My life is a battlefield, a never ending war between my health conditions and me. I fight every day to stay alive. I have undergone 27 surgeries and been hospitalized a countless number of times. Every day I take so many medications I choke on them and then have to do the Heimlich (thank god it’s easier than it sounds), I have used so many EpiPens I’ve lost count, I have been in a coma and on a ventilator and I have suffered more than imaginable.
Life with chronic illness is unpredictability; it is fighting for the good days by overcoming the bad. My life is inconsistent and crazy, always one crisis after the other. I believed that my life was way too complicated to ever be in a serious relationship with someone. I also believed nobody could ever begin to understand the right way to be there for me. I believed that my illness had sentenced me to a life that nobody else could ever possibly understand.
This all changed when I met my husband. I never imagined someone could make me feel like I wasn’t an outsider, but he did. My husband can never understand what I have been through or what I go through, but he is right there by my side every step of the way, and he experiences my chronic illness with me. It takes strength to see someone you love suffer and then still be there for them in your fullest capacity. I see this strength in him.

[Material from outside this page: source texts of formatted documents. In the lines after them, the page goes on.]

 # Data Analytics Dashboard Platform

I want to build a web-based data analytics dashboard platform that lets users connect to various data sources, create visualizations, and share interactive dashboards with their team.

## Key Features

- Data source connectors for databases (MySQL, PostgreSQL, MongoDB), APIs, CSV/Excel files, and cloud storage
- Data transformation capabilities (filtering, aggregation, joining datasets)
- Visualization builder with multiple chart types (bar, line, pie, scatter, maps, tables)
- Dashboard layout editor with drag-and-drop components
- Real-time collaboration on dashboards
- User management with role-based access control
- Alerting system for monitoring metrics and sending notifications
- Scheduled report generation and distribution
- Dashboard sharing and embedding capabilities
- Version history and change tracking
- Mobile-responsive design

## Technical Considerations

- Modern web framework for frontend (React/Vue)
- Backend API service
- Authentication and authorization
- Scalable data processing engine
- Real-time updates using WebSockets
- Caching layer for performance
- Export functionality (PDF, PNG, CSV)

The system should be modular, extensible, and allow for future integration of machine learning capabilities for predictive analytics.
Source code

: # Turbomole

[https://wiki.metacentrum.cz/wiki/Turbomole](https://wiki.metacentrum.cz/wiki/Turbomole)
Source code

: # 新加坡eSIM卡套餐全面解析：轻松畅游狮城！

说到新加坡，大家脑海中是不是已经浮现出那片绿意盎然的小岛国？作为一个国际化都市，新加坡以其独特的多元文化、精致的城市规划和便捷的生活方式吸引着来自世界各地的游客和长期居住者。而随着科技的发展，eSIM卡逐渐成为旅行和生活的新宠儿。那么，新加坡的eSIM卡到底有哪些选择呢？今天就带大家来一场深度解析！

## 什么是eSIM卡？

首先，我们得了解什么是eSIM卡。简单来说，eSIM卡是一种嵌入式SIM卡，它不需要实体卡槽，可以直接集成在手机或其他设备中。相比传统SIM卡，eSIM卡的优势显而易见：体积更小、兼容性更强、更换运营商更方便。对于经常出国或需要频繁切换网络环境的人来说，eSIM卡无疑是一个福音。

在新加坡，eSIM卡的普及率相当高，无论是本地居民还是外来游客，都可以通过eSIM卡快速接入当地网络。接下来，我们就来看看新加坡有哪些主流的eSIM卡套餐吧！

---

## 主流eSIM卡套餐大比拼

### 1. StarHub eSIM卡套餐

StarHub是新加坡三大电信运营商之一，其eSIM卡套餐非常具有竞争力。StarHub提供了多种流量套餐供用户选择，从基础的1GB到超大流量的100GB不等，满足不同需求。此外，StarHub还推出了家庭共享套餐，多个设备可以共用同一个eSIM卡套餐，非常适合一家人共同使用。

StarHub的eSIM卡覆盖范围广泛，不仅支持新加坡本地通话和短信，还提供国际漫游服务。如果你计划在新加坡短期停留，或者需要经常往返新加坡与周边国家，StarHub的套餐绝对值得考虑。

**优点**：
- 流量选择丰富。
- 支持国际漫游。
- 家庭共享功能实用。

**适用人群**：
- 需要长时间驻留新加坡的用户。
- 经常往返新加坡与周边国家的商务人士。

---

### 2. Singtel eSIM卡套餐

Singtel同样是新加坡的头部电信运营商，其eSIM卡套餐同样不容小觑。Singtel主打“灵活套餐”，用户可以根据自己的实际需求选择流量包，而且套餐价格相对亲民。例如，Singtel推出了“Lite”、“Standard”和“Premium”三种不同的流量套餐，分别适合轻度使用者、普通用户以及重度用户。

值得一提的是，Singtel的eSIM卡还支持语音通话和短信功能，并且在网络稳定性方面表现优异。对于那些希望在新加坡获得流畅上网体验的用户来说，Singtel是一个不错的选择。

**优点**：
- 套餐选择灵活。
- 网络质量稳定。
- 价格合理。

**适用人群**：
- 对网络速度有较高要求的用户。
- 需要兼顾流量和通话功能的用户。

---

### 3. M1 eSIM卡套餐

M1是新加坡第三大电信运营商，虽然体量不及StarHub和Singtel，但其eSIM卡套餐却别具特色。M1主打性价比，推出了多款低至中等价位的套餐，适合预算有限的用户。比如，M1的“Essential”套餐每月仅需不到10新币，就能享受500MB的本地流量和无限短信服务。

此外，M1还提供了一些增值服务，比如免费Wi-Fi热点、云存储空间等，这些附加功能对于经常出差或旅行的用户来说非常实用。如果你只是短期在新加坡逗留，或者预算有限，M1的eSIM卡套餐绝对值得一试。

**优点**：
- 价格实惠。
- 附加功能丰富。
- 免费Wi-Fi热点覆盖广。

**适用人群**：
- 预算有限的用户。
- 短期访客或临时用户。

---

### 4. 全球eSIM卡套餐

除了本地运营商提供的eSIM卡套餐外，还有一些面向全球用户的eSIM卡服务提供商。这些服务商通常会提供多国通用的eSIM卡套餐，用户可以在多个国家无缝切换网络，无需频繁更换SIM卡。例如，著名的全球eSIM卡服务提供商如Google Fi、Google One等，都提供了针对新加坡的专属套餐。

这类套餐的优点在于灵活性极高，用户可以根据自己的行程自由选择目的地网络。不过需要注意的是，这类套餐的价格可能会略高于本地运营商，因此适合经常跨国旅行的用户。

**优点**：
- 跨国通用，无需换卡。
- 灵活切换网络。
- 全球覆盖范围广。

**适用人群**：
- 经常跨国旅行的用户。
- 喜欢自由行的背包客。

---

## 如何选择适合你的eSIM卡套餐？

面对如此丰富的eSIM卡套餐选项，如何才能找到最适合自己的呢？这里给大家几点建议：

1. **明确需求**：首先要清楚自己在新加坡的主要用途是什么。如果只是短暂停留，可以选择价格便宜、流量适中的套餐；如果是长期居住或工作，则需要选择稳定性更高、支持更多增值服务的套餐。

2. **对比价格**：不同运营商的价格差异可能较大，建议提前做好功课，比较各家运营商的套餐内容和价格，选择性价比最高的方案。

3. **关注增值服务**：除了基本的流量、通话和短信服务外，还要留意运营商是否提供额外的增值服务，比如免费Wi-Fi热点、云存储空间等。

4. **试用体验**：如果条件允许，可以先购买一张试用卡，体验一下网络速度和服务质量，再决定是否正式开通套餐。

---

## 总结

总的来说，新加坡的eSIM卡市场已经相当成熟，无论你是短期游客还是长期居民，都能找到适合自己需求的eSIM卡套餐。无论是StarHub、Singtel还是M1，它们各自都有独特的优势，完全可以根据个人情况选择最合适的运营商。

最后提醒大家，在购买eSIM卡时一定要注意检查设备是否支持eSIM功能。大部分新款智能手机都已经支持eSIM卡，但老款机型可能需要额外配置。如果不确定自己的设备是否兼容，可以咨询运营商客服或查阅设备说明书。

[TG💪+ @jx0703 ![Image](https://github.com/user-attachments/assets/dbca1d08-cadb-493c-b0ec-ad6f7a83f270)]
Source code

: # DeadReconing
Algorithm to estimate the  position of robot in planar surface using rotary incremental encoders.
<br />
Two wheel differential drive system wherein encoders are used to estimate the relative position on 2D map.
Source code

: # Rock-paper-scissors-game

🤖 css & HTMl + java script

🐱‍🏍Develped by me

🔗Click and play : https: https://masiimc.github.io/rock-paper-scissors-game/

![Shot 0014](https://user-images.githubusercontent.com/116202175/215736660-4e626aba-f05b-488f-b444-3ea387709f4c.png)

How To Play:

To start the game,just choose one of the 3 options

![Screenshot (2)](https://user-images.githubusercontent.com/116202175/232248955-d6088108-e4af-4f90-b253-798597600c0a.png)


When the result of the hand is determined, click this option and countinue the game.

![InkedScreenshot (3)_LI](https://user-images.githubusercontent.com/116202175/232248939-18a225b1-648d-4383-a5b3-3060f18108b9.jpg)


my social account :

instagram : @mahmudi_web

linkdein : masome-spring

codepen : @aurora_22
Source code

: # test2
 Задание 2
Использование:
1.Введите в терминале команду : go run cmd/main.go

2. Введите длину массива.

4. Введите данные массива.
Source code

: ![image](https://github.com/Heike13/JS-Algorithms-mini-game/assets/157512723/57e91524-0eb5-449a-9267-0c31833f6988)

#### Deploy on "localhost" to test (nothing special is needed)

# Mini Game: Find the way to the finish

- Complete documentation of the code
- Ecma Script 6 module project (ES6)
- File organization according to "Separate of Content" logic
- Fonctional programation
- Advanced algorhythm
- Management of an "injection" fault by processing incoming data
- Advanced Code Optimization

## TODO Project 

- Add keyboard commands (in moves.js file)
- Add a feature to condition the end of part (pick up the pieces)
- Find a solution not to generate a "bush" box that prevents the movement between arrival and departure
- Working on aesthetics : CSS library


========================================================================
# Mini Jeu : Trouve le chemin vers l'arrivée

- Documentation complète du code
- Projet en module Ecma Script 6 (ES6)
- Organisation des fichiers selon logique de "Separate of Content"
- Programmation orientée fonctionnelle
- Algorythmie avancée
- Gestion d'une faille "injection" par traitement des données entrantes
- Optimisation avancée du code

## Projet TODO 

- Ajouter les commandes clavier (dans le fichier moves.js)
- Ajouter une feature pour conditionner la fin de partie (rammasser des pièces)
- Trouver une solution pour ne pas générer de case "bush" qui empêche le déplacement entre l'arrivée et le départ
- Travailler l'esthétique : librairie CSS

I realized that I would never again be alone during my last surgery. On the way home from our wedding we were rear-ended on the highway and my neck was severely injured. Four days later my mom, my husband and myself were packing our things and driving to Washington, DC where my neurosurgeon is. Once we got there it was late, so my mom went back to the hotel while my husband and I sat in the emergency room until the early hours of the morning. I was then admitted and stayed in the hospital for two weeks.
Whenever he didn’t have work, my husband was by my side. Finally, after two weeks in the hospital, I had my surgery. When I was still on a ventilator and intubated I woke up. I remember seeing my husband in the corner and I remember thinking “he’s here, everything will be OK.” For the first time in my life, I had found someone who made me feel OK even when there was a tube going through my nose and down into my lungs, and it was then I knew I would never be alone again.
When I was a child I felt alone, and when I grew up I felt alone; now I feel cherished, loved and supported. It is amazing how you can one day meet a person who you don’t know and then they can become your everything. Having a chronic illness doesn’t make you unlovable; this is the lesson my husband taught me. He showed me what it is like not to fight the many battles alone, but instead fight with an ally by my side.
Everyone feels alone sometimes. We miss out, things fall apart unexpectedly due to illness or something else completely out of our control, but that doesn’t mean you should give up. I never loved myself for who I was and always saw myself as a burden. I was jealous of everyone who wasn’t sick and was so busy being jealous I didn’t have time to appreciate myself. My husband supported me, stood by me and showed me I am worthy of being loved — changing my life.